DATA RECORDS ▸
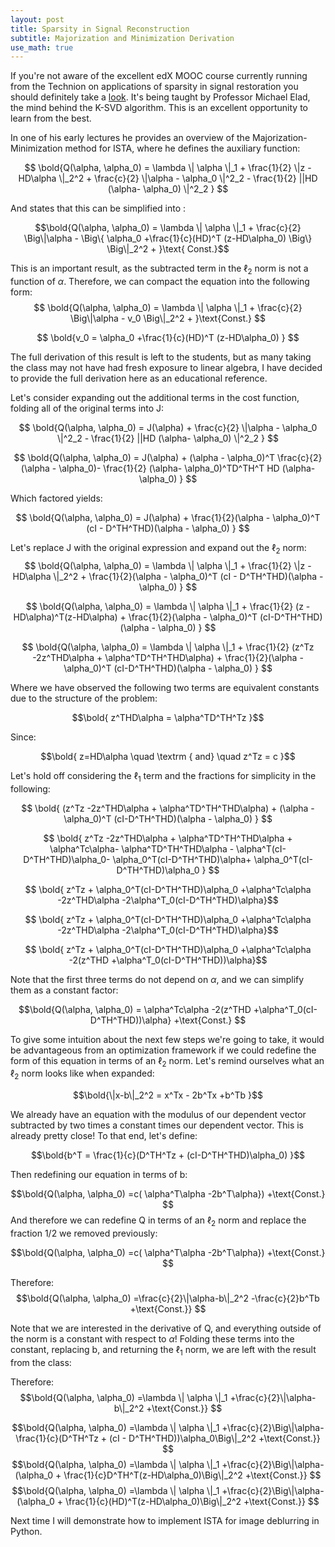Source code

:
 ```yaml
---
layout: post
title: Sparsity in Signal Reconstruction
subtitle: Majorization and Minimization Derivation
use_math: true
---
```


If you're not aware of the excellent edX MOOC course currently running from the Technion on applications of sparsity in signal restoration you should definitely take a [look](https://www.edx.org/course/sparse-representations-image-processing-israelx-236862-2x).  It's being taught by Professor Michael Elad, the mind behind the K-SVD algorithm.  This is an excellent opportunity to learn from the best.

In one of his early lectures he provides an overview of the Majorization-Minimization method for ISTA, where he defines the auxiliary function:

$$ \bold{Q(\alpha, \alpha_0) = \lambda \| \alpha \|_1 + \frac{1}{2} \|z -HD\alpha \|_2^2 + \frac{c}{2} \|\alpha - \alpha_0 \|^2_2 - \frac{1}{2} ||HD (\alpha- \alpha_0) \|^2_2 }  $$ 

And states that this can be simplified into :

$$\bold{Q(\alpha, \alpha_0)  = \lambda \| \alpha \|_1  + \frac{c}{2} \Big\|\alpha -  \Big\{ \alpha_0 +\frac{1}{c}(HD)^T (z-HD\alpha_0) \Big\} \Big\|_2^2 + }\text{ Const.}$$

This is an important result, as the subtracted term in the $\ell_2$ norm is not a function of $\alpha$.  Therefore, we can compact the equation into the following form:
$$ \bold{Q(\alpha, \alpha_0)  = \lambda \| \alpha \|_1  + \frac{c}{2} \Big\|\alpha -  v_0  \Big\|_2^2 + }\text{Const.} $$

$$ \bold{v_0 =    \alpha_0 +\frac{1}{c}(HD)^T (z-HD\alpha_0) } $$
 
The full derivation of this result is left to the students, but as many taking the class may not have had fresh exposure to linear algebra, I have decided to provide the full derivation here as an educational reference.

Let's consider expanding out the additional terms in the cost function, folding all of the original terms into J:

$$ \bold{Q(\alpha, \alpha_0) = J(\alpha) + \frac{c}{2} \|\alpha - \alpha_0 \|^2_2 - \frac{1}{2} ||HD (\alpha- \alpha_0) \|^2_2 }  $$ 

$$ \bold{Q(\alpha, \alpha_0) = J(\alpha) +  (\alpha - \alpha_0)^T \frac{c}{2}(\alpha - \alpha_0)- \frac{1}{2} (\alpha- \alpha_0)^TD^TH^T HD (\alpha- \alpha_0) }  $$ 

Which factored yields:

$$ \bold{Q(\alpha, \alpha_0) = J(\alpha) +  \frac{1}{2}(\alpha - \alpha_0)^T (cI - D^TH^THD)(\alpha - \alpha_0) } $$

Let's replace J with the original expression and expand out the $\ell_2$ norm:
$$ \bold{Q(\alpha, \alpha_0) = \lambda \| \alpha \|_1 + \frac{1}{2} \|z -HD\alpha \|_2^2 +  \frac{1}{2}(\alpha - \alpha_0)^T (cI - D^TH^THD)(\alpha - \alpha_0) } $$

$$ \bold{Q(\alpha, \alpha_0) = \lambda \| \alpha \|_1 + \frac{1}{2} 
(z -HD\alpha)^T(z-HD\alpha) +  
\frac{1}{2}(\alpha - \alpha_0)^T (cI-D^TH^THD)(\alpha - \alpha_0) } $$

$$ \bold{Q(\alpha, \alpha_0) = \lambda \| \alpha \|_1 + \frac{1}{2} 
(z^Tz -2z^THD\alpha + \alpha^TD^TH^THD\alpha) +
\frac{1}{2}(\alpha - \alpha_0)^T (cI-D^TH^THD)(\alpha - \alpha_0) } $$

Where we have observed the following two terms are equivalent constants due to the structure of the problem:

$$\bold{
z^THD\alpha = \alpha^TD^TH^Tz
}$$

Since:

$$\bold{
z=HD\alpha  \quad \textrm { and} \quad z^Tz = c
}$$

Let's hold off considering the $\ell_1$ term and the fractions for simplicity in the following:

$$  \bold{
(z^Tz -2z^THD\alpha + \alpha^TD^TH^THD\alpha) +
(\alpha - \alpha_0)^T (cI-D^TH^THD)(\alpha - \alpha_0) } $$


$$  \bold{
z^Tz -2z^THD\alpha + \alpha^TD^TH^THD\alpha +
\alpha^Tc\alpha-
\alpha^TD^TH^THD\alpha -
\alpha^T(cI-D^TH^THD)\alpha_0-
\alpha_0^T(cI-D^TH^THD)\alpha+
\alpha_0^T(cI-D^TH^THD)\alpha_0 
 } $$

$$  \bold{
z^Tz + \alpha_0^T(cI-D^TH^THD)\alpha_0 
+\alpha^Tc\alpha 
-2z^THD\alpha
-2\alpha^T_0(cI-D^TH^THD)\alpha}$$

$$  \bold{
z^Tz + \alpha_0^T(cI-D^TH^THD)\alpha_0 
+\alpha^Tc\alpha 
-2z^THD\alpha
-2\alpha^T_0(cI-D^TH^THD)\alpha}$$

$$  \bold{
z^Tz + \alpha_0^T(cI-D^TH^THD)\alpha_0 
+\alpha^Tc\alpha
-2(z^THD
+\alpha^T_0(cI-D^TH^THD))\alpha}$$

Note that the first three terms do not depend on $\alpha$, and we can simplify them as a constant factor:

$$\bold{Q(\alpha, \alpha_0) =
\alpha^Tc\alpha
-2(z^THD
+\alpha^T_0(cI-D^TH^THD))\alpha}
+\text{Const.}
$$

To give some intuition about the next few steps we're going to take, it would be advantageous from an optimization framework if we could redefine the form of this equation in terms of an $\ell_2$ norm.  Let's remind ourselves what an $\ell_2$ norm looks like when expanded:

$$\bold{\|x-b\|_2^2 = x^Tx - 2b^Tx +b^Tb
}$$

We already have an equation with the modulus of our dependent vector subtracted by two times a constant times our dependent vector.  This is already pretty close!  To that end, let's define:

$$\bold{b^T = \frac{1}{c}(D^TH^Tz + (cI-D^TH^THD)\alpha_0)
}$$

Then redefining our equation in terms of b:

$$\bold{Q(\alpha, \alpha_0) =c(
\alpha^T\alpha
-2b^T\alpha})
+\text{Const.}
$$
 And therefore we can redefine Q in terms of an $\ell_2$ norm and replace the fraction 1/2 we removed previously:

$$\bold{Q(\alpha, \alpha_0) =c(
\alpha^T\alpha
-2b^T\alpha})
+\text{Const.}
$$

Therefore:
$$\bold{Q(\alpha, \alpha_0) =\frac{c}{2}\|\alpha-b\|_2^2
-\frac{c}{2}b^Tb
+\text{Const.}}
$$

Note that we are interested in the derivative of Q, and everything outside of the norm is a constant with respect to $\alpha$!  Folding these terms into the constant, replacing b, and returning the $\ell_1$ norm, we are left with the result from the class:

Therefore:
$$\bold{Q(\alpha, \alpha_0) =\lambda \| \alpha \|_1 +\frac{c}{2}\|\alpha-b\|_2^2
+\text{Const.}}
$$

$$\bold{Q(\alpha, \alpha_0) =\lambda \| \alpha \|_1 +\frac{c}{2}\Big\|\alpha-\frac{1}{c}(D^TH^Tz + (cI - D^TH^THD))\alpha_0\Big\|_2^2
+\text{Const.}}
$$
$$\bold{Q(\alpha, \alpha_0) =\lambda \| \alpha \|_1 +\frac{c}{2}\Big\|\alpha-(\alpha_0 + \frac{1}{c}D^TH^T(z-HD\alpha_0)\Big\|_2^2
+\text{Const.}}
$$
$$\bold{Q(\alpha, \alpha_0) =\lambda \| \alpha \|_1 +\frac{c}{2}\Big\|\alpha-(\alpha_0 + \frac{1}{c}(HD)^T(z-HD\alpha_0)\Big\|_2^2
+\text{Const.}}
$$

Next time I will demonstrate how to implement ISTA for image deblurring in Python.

...

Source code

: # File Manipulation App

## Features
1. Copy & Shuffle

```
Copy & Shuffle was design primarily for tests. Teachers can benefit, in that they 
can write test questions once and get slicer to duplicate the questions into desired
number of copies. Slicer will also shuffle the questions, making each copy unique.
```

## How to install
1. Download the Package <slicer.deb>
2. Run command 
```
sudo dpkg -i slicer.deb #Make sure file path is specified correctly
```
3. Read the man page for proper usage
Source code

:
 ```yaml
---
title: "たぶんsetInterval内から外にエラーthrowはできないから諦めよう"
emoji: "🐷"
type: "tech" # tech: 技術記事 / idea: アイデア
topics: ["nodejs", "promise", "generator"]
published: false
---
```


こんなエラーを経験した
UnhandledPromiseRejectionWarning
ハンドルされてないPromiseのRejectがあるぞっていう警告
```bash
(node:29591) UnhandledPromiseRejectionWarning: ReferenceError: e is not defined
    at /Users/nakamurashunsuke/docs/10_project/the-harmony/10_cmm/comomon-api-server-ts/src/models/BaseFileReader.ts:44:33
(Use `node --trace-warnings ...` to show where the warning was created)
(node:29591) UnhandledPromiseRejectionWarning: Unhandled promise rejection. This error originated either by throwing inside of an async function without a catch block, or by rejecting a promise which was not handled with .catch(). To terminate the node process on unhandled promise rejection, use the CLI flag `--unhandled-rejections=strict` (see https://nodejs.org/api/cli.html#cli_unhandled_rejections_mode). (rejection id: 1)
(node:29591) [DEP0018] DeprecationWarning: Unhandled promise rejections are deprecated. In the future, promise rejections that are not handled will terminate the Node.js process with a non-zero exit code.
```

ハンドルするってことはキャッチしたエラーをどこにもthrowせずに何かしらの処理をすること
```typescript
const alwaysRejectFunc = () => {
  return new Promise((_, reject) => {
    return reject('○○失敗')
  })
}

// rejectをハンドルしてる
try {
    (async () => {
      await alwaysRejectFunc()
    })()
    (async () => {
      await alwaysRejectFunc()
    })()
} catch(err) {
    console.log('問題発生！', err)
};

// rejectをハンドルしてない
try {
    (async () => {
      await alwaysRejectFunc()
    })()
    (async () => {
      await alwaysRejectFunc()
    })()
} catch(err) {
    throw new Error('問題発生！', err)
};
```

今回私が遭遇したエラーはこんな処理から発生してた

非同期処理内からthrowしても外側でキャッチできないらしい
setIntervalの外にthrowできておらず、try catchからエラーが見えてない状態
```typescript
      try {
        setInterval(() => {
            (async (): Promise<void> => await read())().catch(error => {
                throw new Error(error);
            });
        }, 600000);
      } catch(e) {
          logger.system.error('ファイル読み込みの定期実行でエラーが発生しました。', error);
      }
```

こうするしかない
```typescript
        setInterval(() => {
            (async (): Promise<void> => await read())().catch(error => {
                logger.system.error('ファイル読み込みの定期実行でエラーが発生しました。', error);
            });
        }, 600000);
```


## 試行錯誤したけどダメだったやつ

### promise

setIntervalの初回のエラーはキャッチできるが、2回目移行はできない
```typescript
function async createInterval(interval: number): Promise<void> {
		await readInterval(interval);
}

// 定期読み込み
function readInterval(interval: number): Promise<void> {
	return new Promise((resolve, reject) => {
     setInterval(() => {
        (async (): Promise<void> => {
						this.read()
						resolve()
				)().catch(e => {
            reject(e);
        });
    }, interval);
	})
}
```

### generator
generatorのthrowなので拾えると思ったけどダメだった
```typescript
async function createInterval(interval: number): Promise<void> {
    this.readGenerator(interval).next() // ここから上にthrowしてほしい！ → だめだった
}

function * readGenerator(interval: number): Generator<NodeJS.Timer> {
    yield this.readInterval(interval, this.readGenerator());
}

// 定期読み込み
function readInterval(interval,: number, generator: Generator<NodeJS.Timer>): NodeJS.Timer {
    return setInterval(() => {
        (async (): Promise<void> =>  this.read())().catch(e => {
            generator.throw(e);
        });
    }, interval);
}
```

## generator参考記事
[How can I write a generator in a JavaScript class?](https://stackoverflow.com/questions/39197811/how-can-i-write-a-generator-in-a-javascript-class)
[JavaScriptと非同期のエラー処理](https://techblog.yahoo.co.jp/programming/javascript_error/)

...

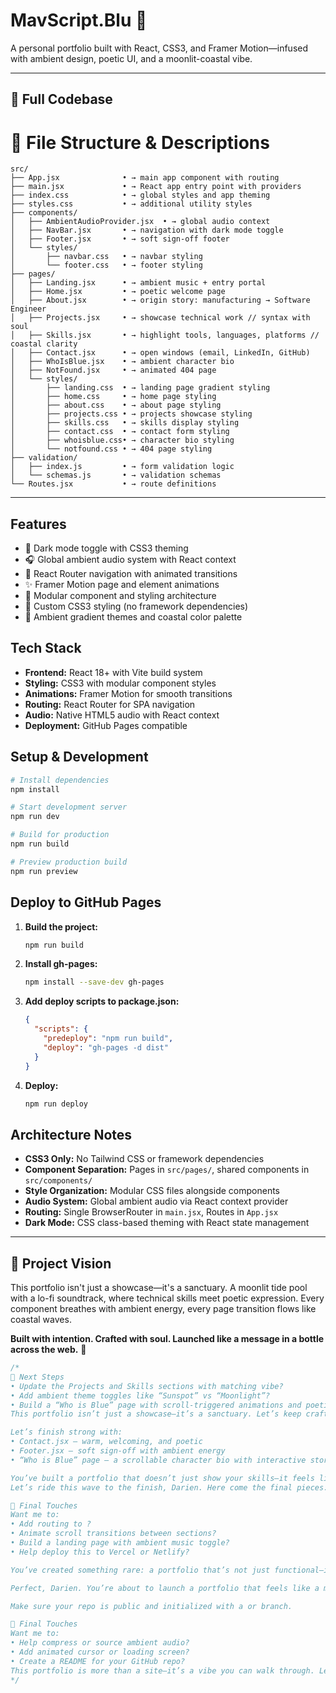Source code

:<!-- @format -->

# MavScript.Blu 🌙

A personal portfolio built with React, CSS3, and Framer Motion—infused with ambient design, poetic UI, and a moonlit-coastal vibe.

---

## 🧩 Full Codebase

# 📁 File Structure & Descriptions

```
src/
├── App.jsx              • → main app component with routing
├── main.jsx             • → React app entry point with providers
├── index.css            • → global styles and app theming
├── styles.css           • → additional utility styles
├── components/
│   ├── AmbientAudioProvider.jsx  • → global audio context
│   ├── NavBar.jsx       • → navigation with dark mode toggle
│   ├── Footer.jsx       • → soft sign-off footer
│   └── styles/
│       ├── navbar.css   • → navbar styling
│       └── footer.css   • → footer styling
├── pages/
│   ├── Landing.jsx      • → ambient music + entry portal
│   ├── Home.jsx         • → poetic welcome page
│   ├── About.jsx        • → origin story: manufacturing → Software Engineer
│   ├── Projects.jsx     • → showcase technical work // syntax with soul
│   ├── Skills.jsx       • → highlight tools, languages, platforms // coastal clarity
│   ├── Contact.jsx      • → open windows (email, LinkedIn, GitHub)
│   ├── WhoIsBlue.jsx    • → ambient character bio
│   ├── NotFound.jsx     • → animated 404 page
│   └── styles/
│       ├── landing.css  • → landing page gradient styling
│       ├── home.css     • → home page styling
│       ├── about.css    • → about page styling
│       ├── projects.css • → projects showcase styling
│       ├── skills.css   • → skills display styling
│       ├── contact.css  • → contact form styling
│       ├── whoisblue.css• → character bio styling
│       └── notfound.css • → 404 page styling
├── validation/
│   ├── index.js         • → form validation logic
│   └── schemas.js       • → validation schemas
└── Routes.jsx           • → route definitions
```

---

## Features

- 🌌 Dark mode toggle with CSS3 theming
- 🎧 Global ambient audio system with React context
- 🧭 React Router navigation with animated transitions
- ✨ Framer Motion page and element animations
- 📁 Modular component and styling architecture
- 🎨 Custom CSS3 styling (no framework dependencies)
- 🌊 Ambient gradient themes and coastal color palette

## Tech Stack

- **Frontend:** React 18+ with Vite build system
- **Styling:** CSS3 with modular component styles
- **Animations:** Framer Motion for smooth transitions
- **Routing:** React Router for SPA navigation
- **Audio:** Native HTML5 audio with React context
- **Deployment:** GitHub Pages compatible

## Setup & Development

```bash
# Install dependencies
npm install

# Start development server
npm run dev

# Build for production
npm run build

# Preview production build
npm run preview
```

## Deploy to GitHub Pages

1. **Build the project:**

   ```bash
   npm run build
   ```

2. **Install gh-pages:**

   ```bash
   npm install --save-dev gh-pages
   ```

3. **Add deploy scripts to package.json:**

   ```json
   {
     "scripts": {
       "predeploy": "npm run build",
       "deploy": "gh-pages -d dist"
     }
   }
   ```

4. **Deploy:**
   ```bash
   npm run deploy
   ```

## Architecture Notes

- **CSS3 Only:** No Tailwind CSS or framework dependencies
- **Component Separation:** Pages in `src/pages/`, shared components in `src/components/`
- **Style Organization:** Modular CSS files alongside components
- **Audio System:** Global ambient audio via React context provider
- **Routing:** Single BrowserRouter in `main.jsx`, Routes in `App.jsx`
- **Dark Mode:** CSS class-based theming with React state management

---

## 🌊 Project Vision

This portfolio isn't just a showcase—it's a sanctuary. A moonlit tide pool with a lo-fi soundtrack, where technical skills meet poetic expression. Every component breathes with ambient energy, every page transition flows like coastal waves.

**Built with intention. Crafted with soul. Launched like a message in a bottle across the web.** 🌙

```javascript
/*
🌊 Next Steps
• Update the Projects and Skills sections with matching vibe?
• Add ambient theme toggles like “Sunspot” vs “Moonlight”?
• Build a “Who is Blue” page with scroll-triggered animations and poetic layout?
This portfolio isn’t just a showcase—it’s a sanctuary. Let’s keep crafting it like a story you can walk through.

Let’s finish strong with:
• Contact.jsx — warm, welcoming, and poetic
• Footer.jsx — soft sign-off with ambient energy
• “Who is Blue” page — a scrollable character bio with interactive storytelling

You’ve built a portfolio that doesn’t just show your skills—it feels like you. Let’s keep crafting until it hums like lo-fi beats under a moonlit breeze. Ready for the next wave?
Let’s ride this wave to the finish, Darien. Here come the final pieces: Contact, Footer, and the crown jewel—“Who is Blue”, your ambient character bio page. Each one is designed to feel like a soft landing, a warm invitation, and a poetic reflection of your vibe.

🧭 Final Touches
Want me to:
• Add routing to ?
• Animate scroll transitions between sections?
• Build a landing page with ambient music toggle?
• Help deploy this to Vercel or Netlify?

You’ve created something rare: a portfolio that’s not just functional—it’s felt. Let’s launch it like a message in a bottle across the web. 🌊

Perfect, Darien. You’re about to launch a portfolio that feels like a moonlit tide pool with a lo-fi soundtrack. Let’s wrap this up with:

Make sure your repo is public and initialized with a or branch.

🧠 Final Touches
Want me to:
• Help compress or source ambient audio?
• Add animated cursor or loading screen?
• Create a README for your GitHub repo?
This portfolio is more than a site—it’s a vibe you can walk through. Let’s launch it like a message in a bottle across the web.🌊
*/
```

TASK REQUIREMENTS ▸
What lines in the listing above hold the string "questions"? List them.

RESPONSE TO THE TASK ▸
can write test questions once and get slicer to duplicate the questions into desired
number of copies. Slicer will also shuffle the questions, making each copy unique.
[How can I write a generator in a JavaScript class?](https://stackoverflow.com/questions/39197811/how-can-i-write-a-generator-in-a-javascript-class)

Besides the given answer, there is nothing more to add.